ICE established its National Fugitive Operations Program (NFOP) in 2003 to eliminate the nation's backlog of immigration fugitives and ensure that deportation orders handed down by immigration judges are enforced. Today, ICE has 95 Fugitive Operations Teams deployed across the country.

So far this year, ICE's NFOP has made more than 30,000 arrests nationwide, which included more than 23,000 fugitives. Additionally, in 2007 and for the first time in history, the nation's fugitive alien population declined and continues to do so, in large part because of the work of the NFOP. Estimates now place the number of immigration fugitives in the United States at about 570,000, a decrease of nearly 25,000 since October 2007.

ICE's Fugitive Operations Program is an integral part of the comprehensive multi-year plan launched by the Department of Homeland Security to secure America's borders and reduce illegal migration.
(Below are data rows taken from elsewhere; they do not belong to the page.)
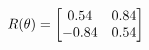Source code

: \documentclass[preview]{standalone}
\begin{document}
\begin{align*}
\special{dvisvgm:raw <g id='unique000'>}R(\theta) = \begin{bmatrix}0.54 & 0.84\\-0.84 & 0.54\end{bmatrix}\special{dvisvgm:raw </g>}
\end{align*}
\end{document}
That strategy seeks to gain operational control of both the northern and southern borders, while re-engineering the detention and removal system to ensure that illegal aliens are removed from the country quickly and efficiently.

-- ICE --

U.S. Immigration and Customs Enforcement (ICE) was established in March 2003 as the largest investigative arm of the Department of Homeland Security. ICE is comprised of five integrated divisions that form a 21st century law enforcement agency with broad responsibilities for a number of key homeland security priorities.